Umfrage

Muslime werten Hetze im Netz als sehr bedrohlich

Einer aktuellen Umfrage zufolge sehen Muslime in Europa Hass und Hetze im Netz als mindestens genauso gefährlich wie Angriffe auf der Straße.

07
07
2021
Hasskriminalität in sozialen Netzwerken gehört schon zum Alltag © Wolfgang Stief auf flickr, bearbeitet by IslamiQ.
Hasskriminalität in sozialen Netzwerken gehört schon zum Alltag © Wolfgang Stief auf flickr, bearbeitet by IslamiQ.
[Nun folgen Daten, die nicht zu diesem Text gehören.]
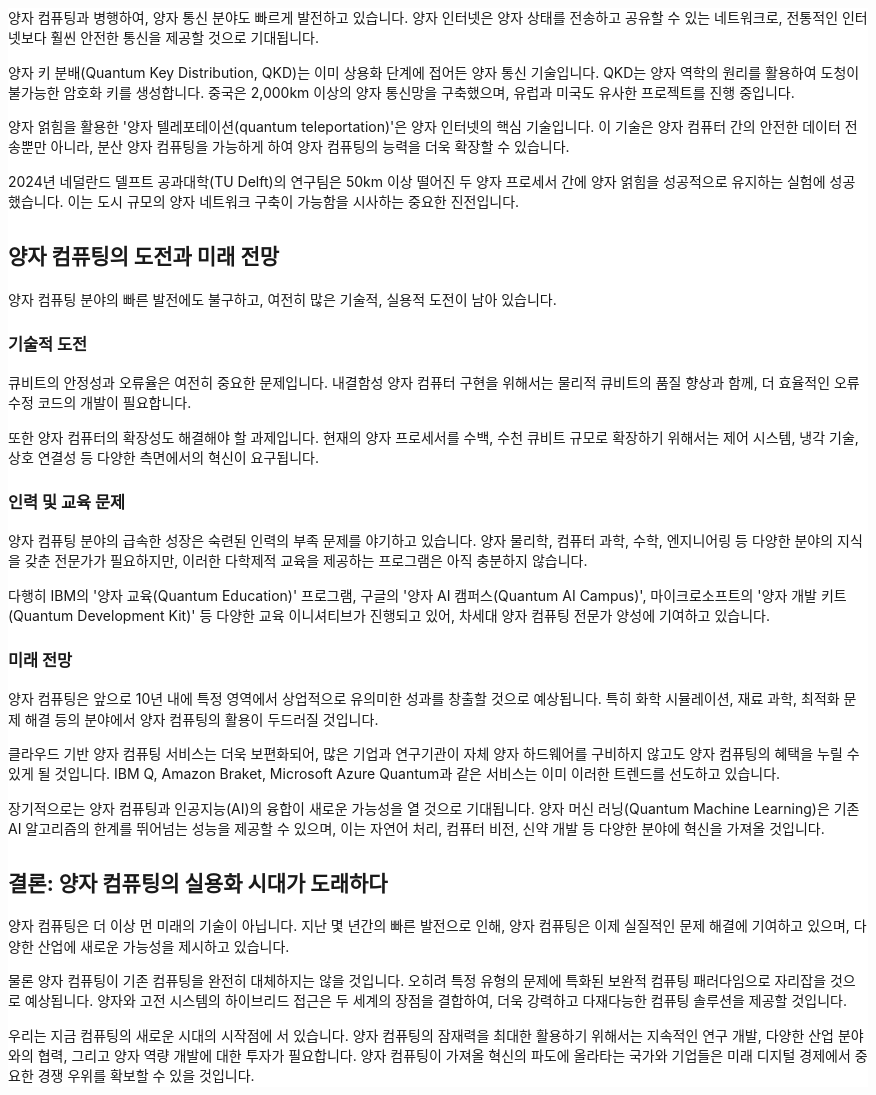 양자 컴퓨팅과 병행하여, 양자 통신 분야도 빠르게 발전하고 있습니다. 양자 인터넷은 양자 상태를 전송하고 공유할 수 있는 네트워크로, 전통적인 인터넷보다 훨씬 안전한 통신을 제공할 것으로 기대됩니다.

양자 키 분배(Quantum Key Distribution, QKD)는 이미 상용화 단계에 접어든 양자 통신 기술입니다. QKD는 양자 역학의 원리를 활용하여 도청이 불가능한 암호화 키를 생성합니다. 중국은 2,000km 이상의 양자 통신망을 구축했으며, 유럽과 미국도 유사한 프로젝트를 진행 중입니다.

양자 얽힘을 활용한 '양자 텔레포테이션(quantum teleportation)'은 양자 인터넷의 핵심 기술입니다. 이 기술은 양자 컴퓨터 간의 안전한 데이터 전송뿐만 아니라, 분산 양자 컴퓨팅을 가능하게 하여 양자 컴퓨팅의 능력을 더욱 확장할 수 있습니다.

2024년 네덜란드 델프트 공과대학(TU Delft)의 연구팀은 50km 이상 떨어진 두 양자 프로세서 간에 양자 얽힘을 성공적으로 유지하는 실험에 성공했습니다. 이는 도시 규모의 양자 네트워크 구축이 가능함을 시사하는 중요한 진전입니다.

## 양자 컴퓨팅의 도전과 미래 전망

양자 컴퓨팅 분야의 빠른 발전에도 불구하고, 여전히 많은 기술적, 실용적 도전이 남아 있습니다.

### 기술적 도전
큐비트의 안정성과 오류율은 여전히 중요한 문제입니다. 내결함성 양자 컴퓨터 구현을 위해서는 물리적 큐비트의 품질 향상과 함께, 더 효율적인 오류 수정 코드의 개발이 필요합니다.

또한 양자 컴퓨터의 확장성도 해결해야 할 과제입니다. 현재의 양자 프로세서를 수백, 수천 큐비트 규모로 확장하기 위해서는 제어 시스템, 냉각 기술, 상호 연결성 등 다양한 측면에서의 혁신이 요구됩니다.

### 인력 및 교육 문제
양자 컴퓨팅 분야의 급속한 성장은 숙련된 인력의 부족 문제를 야기하고 있습니다. 양자 물리학, 컴퓨터 과학, 수학, 엔지니어링 등 다양한 분야의 지식을 갖춘 전문가가 필요하지만, 이러한 다학제적 교육을 제공하는 프로그램은 아직 충분하지 않습니다.

다행히 IBM의 '양자 교육(Quantum Education)' 프로그램, 구글의 '양자 AI 캠퍼스(Quantum AI Campus)', 마이크로소프트의 '양자 개발 키트(Quantum Development Kit)' 등 다양한 교육 이니셔티브가 진행되고 있어, 차세대 양자 컴퓨팅 전문가 양성에 기여하고 있습니다.

### 미래 전망
양자 컴퓨팅은 앞으로 10년 내에 특정 영역에서 상업적으로 유의미한 성과를 창출할 것으로 예상됩니다. 특히 화학 시뮬레이션, 재료 과학, 최적화 문제 해결 등의 분야에서 양자 컴퓨팅의 활용이 두드러질 것입니다.

클라우드 기반 양자 컴퓨팅 서비스는 더욱 보편화되어, 많은 기업과 연구기관이 자체 양자 하드웨어를 구비하지 않고도 양자 컴퓨팅의 혜택을 누릴 수 있게 될 것입니다. IBM Q, Amazon Braket, Microsoft Azure Quantum과 같은 서비스는 이미 이러한 트렌드를 선도하고 있습니다.

장기적으로는 양자 컴퓨팅과 인공지능(AI)의 융합이 새로운 가능성을 열 것으로 기대됩니다. 양자 머신 러닝(Quantum Machine Learning)은 기존 AI 알고리즘의 한계를 뛰어넘는 성능을 제공할 수 있으며, 이는 자연어 처리, 컴퓨터 비전, 신약 개발 등 다양한 분야에 혁신을 가져올 것입니다.

## 결론: 양자 컴퓨팅의 실용화 시대가 도래하다

양자 컴퓨팅은 더 이상 먼 미래의 기술이 아닙니다. 지난 몇 년간의 빠른 발전으로 인해, 양자 컴퓨팅은 이제 실질적인 문제 해결에 기여하고 있으며, 다양한 산업에 새로운 가능성을 제시하고 있습니다.

물론 양자 컴퓨팅이 기존 컴퓨팅을 완전히 대체하지는 않을 것입니다. 오히려 특정 유형의 문제에 특화된 보완적 컴퓨팅 패러다임으로 자리잡을 것으로 예상됩니다. 양자와 고전 시스템의 하이브리드 접근은 두 세계의 장점을 결합하여, 더욱 강력하고 다재다능한 컴퓨팅 솔루션을 제공할 것입니다.

우리는 지금 컴퓨팅의 새로운 시대의 시작점에 서 있습니다. 양자 컴퓨팅의 잠재력을 최대한 활용하기 위해서는 지속적인 연구 개발, 다양한 산업 분야와의 협력, 그리고 양자 역량 개발에 대한 투자가 필요합니다. 양자 컴퓨팅이 가져올 혁신의 파도에 올라타는 국가와 기업들은 미래 디지털 경제에서 중요한 경쟁 우위를 확보할 수 있을 것입니다.
</div>

<div class="post-content-en" markdown="1" style="display: none;">
  
## The New Era of Quantum Computing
Hass und Hetze im Internet sind aus Sicht von islamischen Religionsgemeinschaften  in Europa eine zunehmende Bedrohung. In einer aktuellen Umfrage in acht Ländern hätten die meisten Hass und Hetze im Netz als mindestens genauso gefährlich wie Angriffe oder Übergriffe auf der Straße bewertet, sagte der Beauftragte des Europarats gegen Antisemitismus und Muslimfeindlichkeit, Daniel Höltgen, am Dienstag in Berlin. Er sprach von einem gefährlichen Trend. Es handele sich oft um Morddrohungen, Aufrufe zu Gewalt und verrohte Sprache, die nicht durch freie Meinungsäußerung gedeckt seien.

Der überwiegende Teil der islamischen Religionsgemeinschaften gab an, entsprechende Beiträge würden meist anonym verfasst. Zugleich lasse sich aber beobachten, dass die Hemmschwelle sinke und etwa häufiger Klarnamen genutzt würden. Es sei fast schon akzeptabel in manchen Kreisen, Hassposts zu verschicken und damit die muslimische Gemeinschaft zu beleidigen, sagte Höltgen. Als häufigste erkennbare Verfasser seien Rechtsextreme, Rassisten und Einwanderungsgegner angegeben worden.

An der stichprobenartigen Umfrage waren unter anderem muslimische Gemeinschaften aus Deutschland, Frankreich und Großbritannien beteiligt. Viele kritisierten, dass staatliche Stellen nicht genug für den Schutz von Muslimen täten, erklärte der Beauftragte. So würden muslimfeindliche Vorfälle unzureichend erfasst, und in Strafverfolgungsbehörden und anderen öffentlichen Stellen herrsche ein mangelndes Bewusstsein für dieses Problem. Auch fehle bei vielen Politikern weiterhin die Bereitschaft, sich mit dem Thema zu beschäftigen.

Altaş: Politik muss Strafverfolgung der Bedrohungslage anpassen

Bekir Altaş, Generalsekretär der Islamischen Gemeinschaft Milli Görüs (IGMG), bestätigt auf Nachfrage Höltgens Einschätzung: „Im Netz bewegen sich die meisten Täter anonym und deshalb relativ frei. Sie können sich Straftaten erlauben, die im realen Leben mit viel höherer Wahrscheinlichkeit geahndet werden würde. Das Netz ist aber kein rechtsfreier Raum. Die Politik und Justiz sind dringend aufgefordert, die Strafverfolgung im Internet den Anforderungen und der Bedrohungslage anzupassen. Da ist noch sehr viel Luft nach oben.“

Der Vorsitzende des Zentralrats der Muslime (ZMD), Aiman Mazyek, kritisierte ebenfalls, dass antimuslimischer Rassismus noch zu wenig erfasst und erforscht werde. Die Entwicklung sei besorgniserregend. So seien im vergangenen Jahr knapp 1.000 islamfeindliche Straftaten in Deutschland erfasst worden. (KNA, iQ)

 

Leserkommentare

Dilaver Çelik sagt:
Wenn es "nur" bei Morddrohungen und Aufrufen zur Gewalt bliebe. Es wird psychische Gewalt mit all ihren Facetten zelebriert. Die Täter sind Menschen, die innerlich kaputt sind. Ist jemand in einer Beziehung mit so einem Menschen, geht er/sie auf Dauer selbst daran kaputt, weil psychische Gewalt auf Dauer einem selbst schadet. Die einzige Möglichkeit ist, dem Täter mit juristischen Konsequenzen zu drohen, sollte er seine Hasskommentare nicht unterlassen. Und im Zweifel den Täter anzuzeigen, weil der Täter auf solche Drohungen in der Regel mit Häme reagiert. Auf keinen Fall darf man sich aufgrund von unerträglichen Provokationen zu Morddrohungen hinreißen lassen, weil das dem Täter nur in die Hände spielt. Die Tötung von Menschen gehört schließlich nicht zur Selbstverteidigung. Wir sind nicht Israel.